(Source texts of formatted documents)
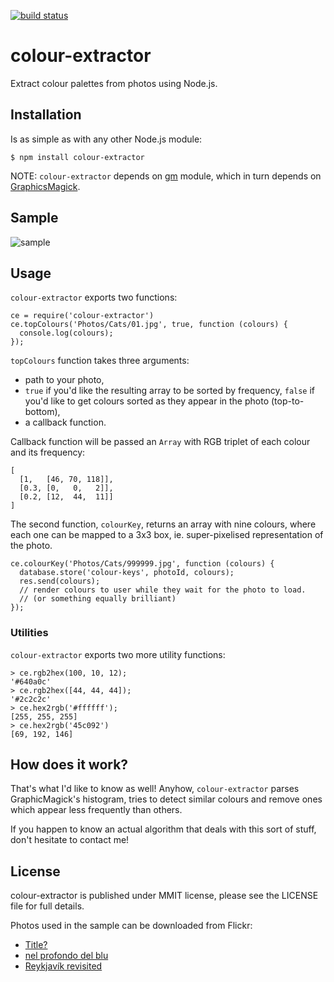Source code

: [![build status](https://secure.travis-ci.org/josip/node-colour-extractor.png)](http://travis-ci.org/josip/node-colour-extractor)
# colour-extractor

Extract colour palettes from photos using Node.js.

## Installation

Is as simple as with any other Node.js module:

    $ npm install colour-extractor

NOTE: `colour-extractor` depends on [gm](http://aheckmann.github.com/gm/) module, which in turn depends on [GraphicsMagick](http://www.graphicsmagick.org).

## Sample
![sample](http://i.imgur.com/8aWnu5W.png)

## Usage

`colour-extractor` exports two functions:

    ce = require('colour-extractor')
    ce.topColours('Photos/Cats/01.jpg', true, function (colours) {
      console.log(colours);
    });

`topColours` function takes three arguments:

  * path to your photo,
  * `true` if you'd like the resulting array to be sorted by frequency,
    `false` if you'd like to get colours sorted as they appear in the photo (top-to-bottom),
  * a callback function.

Callback function will be passed an `Array` with RGB triplet of each colour and its frequency:

    [
      [1,   [46, 70, 118]],
      [0.3, [0,   0,   2]],
      [0.2, [12,  44,  11]]
    ]

The second function, `colourKey`, returns an array with nine colours, where each one can be mapped to a 3x3 box, ie. super-pixelised representation of the photo.

    ce.colourKey('Photos/Cats/999999.jpg', function (colours) {
      database.store('colour-keys', photoId, colours);
      res.send(colours);
      // render colours to user while they wait for the photo to load.
      // (or something equally brilliant)
    });


### Utilities

`colour-extractor` exports two more utility functions:

    > ce.rgb2hex(100, 10, 12);
    '#640a0c'
    > ce.rgb2hex([44, 44, 44]);
    '#2c2c2c'
    > ce.hex2rgb('#ffffff');
    [255, 255, 255]
    > ce.hex2rgb('45c092')
    [69, 192, 146]

## How does it work?

That's what I'd like to know as well! Anyhow, `colour-extractor` parses GraphicMagick's histogram, tries to detect similar colours and remove ones which appear less frequently than others.

If you happen to know an actual algorithm that deals with this sort of stuff, don't hesitate to contact me!

## License

colour-extractor is published under MMIT license, please see the LICENSE file for full details.

Photos used in the sample can be downloaded from Flickr:

  * [Title?](http://www.flickr.com/photos/chavals/2941676828)
  * [nel profondo del blu](http://www.flickr.com/photos/shamballah/2038749488)
  * [Reykjavík revisited](http://www.flickr.com/photos/giesenbauer/4951425521)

EXERCISE DETAILS | From the first line of the entries above through the line with "Callback function will", set down each line exactly and drop the pictures.

ANSWER |
Source code

: [![build status](https://secure.travis-ci.org/josip/node-colour-extractor.png)](http://travis-ci.org/josip/node-colour-extractor)
# colour-extractor

Extract colour palettes from photos using Node.js.

## Installation

Is as simple as with any other Node.js module:

    $ npm install colour-extractor

NOTE: `colour-extractor` depends on [gm](http://aheckmann.github.com/gm/) module, which in turn depends on [GraphicsMagick](http://www.graphicsmagick.org).

## Sample
![sample](http://i.imgur.com/8aWnu5W.png)

## Usage

`colour-extractor` exports two functions:

    ce = require('colour-extractor')
    ce.topColours('Photos/Cats/01.jpg', true, function (colours) {
      console.log(colours);
    });

`topColours` function takes three arguments:

  * path to your photo,
  * `true` if you'd like the resulting array to be sorted by frequency,
    `false` if you'd like to get colours sorted as they appear in the photo (top-to-bottom),
  * a callback function.

Callback function will be passed an `Array` with RGB triplet of each colour and its frequency:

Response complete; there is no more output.